カムは、回転する軸に取り付けられ、軸の回転角度の応じた曲面が作られます。複雑な動きをなめらかにする際にも適しています。他の部品では代用できないほどに、運動特性が良く、同じ運動を繰り返し行うことができ、高速運動にも耐えることができます。部品数が少ないため、故障も起きにくく、メンテナンスが容易であることもメリットの一つです。

 

 

具体的な例としては、

 

・自動車などのガソリンエンジンの排気弁の開閉
・遊園地のメリーゴーランド

 

などに使われています。

 

 

 

カム曲線とは

 

カム曲線は、カムの運動によって作られる従節の運動曲線です。(カムの輪郭の曲線ではありません。)

 

 

※運動を伝える側を原節といい、運動が受け取る側を従節といいます。

 

 

接触子

 

カムと従節が接触する部分の事です。

 

 

平端、突端、そして、ローラーが着いている円端があります。その中でも摩擦が大きいのが、平端です。

 

 

円端、ローラーは摩耗を軽減することができますが、ローラーにすると回転精度によっては、正確にカムの動きが伝わらないケースもありますので、注意が必要です。また、カムの形状が複雑な場合には、うまく追従ができず、使用には適していません。このような場合には、平端の接触子を使う必要があります。

 

 

カムの役割

 

カムの主な役割を解説していきます。

 

「水平運動を上下運動にする」
図のように、原節が左右に動くことで、ローラーのついた従節が上下の運動を行います。

 

 

「回転運動を上下運動にする」
原節が回転することにより、従節が上下運動します。原節の形状を変えることで、様々な上下運動をさせる事ができます。

 

 

「回転運動を水平運動にする」
円筒の表面の曲線に沿って従節が回転します。実際の使用例としては、自動車などのクラッチの切り替えに使われています。

 

 

 

カムの種類

 

原節となるカムには大きく分けて「平面カム」 と 「立体カム」 があります。また、カム部分の形状のことをカムプロフィールといいます。

 

「平面カム」 構造が簡単で、シンプルな動きを従属に伝えることができます。

 

 

 

・板カム・・・特殊な形状をもった板で、この板を回転させる事で、従節に上下運動を伝えます。

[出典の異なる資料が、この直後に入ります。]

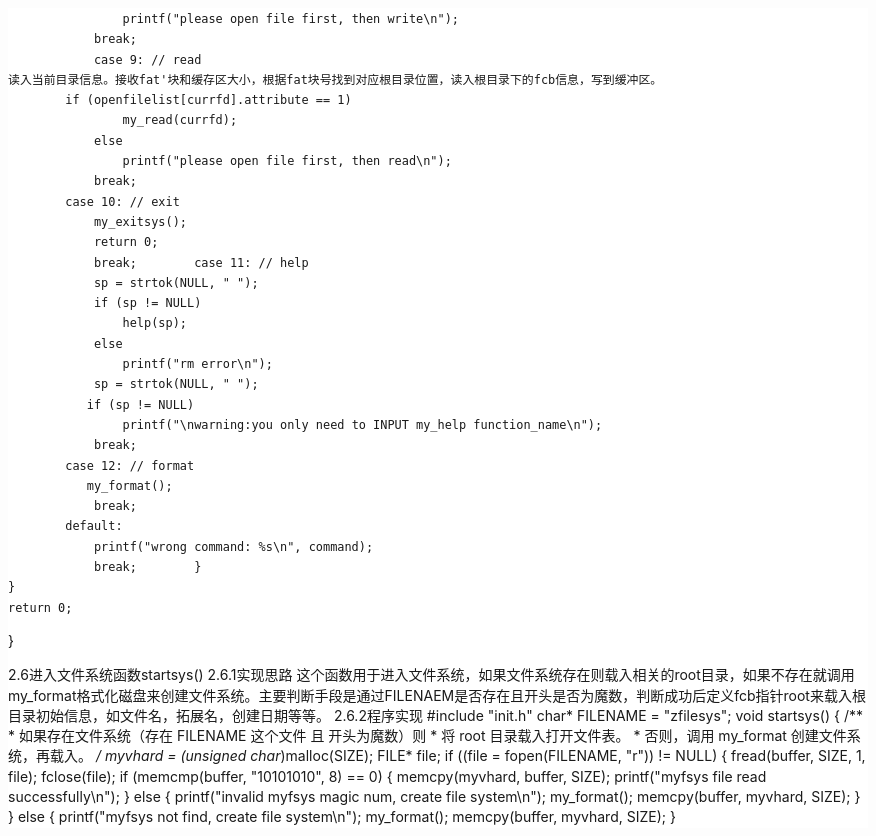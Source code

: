                     printf("please open file first, then write\n");
                break;
				case 9: // read
	读入当前目录信息。接收fat'块和缓存区大小，根据fat块号找到对应根目录位置，读入根目录下的fcb信息，写到缓冲区。
            if (openfilelist[currfd].attribute == 1)
                    my_read(currfd);
                else
                    printf("please open file first, then read\n");
                break;
            case 10: // exit
                my_exitsys();
                return 0;
                break;        case 11: // help
                sp = strtok(NULL, " ");
                if (sp != NULL)
                    help(sp);
                else
                    printf("rm error\n");
                sp = strtok(NULL, " ");
               if (sp != NULL)
                    printf("\nwarning:you only need to INPUT my_help function_name\n");
                break;
            case 12: // format
               my_format();
                break;
            default:
                printf("wrong command: %s\n", command);
                break;        }
    }
    return 0;
}
 
2.6进入文件系统函数startsys()
2.6.1实现思路
这个函数用于进入文件系统，如果文件系统存在则载入相关的root目录，如果不存在就调用my_format格式化磁盘来创建文件系统。主要判断手段是通过FILENAEM是否存在且开头是否为魔数，判断成功后定义fcb指针root来载入根目录初始信息，如文件名，拓展名，创建日期等等。
2.6.2程序实现
#include "init.h"
char* FILENAME = "zfilesys";
void startsys()
{
    /**
     * 如果存在文件系统（存在 FILENAME 这个文件 且 开头为魔数）则
	 * 将 root 目录载入打开文件表。
	 * 否则，调用 my_format 创建文件系统，再载入。
	 */
    myvhard = (unsigned char*)malloc(SIZE);
    FILE* file;
    if ((file = fopen(FILENAME, "r")) != NULL) {
        fread(buffer, SIZE, 1, file);
        fclose(file);
        if (memcmp(buffer, "10101010", 8) == 0) {
            memcpy(myvhard, buffer, SIZE);
            printf("myfsys file read successfully\n");
        } else {
            printf("invalid myfsys magic num, create file system\n");
            my_format();
            memcpy(buffer, myvhard, SIZE);
        }
    } else {
        printf("myfsys not find, create file system\n");
        my_format();
        memcpy(buffer, myvhard, SIZE);
    }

三角カム、ローラ付きカム、きのこ形カムなどもあります。
・正面カム・・・板の面に溝を作り、そのなかに従節を接触させ、上下運動させます。
・直動カム・・・カムが左右に往復運動して、従節に運動を伝えます。
・反対カム・・・カムを従節側に設置しています。構造は直動カムを反対にしたものです。

 

「立体カム」 平面カムに比べ、空間に占める容積を小さくできます。

 

 

・円筒カム・・・円筒の外周に溝を作りそこに従節をとりつけたものです。バレルカムともよばれています。
・端面カム・・・円筒の端面の外周側に溝をつくり、従節に運動を伝えます。
・円錐カム・・・円筒を円錐にしたカムです。
・球面カム・・・球面に溝を作ったものです。
・斜板カム・・・円板をある角度をもって回転軸に付けたものです。

 

 

カムの基礎円とは?
カムの中心としたカムの一番低い部分を半径とした円をカムの基礎円といいます。

 

カムシャフトとは?
カムシャフトは、エンジンの部品の一つで、バルブを開閉する各気筒のカムをまとめて1本の軸に備えているシャフト(軸)の事です。断面が卵形のカムになっており、複数のカムが連なっています。

 

カムシャフトのリフト量について
リフト量とは、短径と長径の差を指します。基本的にカムのリフト量が大きいと動く幅が大きくなります。